「日本の自治体の2割以上が未対応」は「日本の人口の2割以上がサービスを受けられない」というわけではない
先日、私の周辺でこの記事が少し話題になり、
そもそも日本の自治体の2割以上は、コンビニでの住民票発行サービスに対応していません。また残り8割の自治体の中でも、発行できるコンビニとできないコンビニがあるため、決して使い勝手がいいサービスとは言えないでしょう
という論調について「自治体数の2割、と言っても人口規模に大きな差があるのでは?」という話になりました。
とはいえ、地方公共団体情報システム機構(J-LIS)がコンビニ交付制度の周知に特化したドメイン(https://www.lg-waps.go.jp/)以下のページをざっと見たところ、人口と絡めた資料は特にないようで、J-LISのメインドメイン(https://www.j-lis.go.jp/)以下にあるコンビニ交付(地方公共団体の皆様)のページから交付通数等のコンビニ交付最新情報は、こちらから確認できます
と簡素にリンクされている市区町村の参加状況に対象人口 11,975万人
と書かれてある程度なので、冒頭の発言をされた方(経済ジャーナリスト 荻原博子氏)をリサーチ不足である、とも一概には責められません。
じゃあ、コンビニ交付サービスの人口カバー率を自分が作ってしまおう
実は、特にブログ記事として解説をまとめるといったことはしていませんでしたが、地図表現の習作としてコンビニ交付サービスの「提供 / 未提供」を可視化するTableauのVizを作ったことがありました。
そして、こちらも特にブログ記事としてまとめるといったことはしていませんでしたが、マイナンバーカード交付状況のVizも作っており、「市区町村ごとの人口のデータはこの時に取得したな……」と考えがリンクしたので、元々作っていた「コンビニ交付サービスの提供 / 未提供を可視化する」Vizに人口データを紐づけることで人口カバー率を可視化しています。

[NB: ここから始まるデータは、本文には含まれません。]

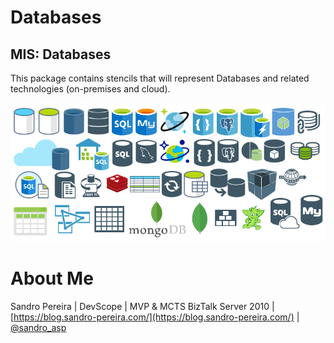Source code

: # Databases

## MIS: Databases
This package contains stencils that will represent Databases and related technologies (on-premises and cloud).

![MIS: Databases](../media/MIS-Databases.png)

# About Me
Sandro Pereira | DevScope | MVP & MCTS BizTalk Server 2010 | [https://blog.sandro-pereira.com/](https://blog.sandro-pereira.com/) | [@sandro_asp](https://twitter.com/sandro_asp)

結論: コンビニ交付サービスを提供している自治体の人口は、約96%を占めている
Viz上部のラベルに記載していますが、日本の総人口である124,885,715人(2024年1月1日時点)のうち、コンビニ交付サービスを提供している1,371自治体(2025年6月22日時点)の人口の合計は119,754,746人となり、日本の全人口の約96%を占めるという計算になりました。
イニシャルコスト・ランニングコストの負担と費用対効果を天秤にかけると、小規模自治体の場合はなかなかサービス提供に踏み切ることができないという事情も理解できるので、未提供の370団体も須くサービス開始に迅速に取り組むべき、とも言えません。
ただし、少なくとも「日本の自治体の2割以上は、コンビニでの住民票発行サービスに対応していないが、対象人口ベースだと約96%に上る」と言えますし、「残り8割の自治体の中でも、発行できるコンビニとできないコンビニがある」についても、コンビニ交付サービスの端末を設置しているコンビニ(54,115拠点 / 2025年6月15日時点)とJFA発表資料のコンビニの店舗数(55,829店舗 / 2025年5月時点)を考慮すると「約97%のコンビニがコンビニ交付サービスに参加している」と言えます。
なお、Vizを見ていただいても分かるように現時点では名古屋市(人口2,297,745人 / 2024年1月1日時点)がコンビニ交付サービス未提供となっていますが、2026年度には名古屋市もサービス提供開始予定となっていますので、それを機に人口カバー率は約98%となる見通しとなっています。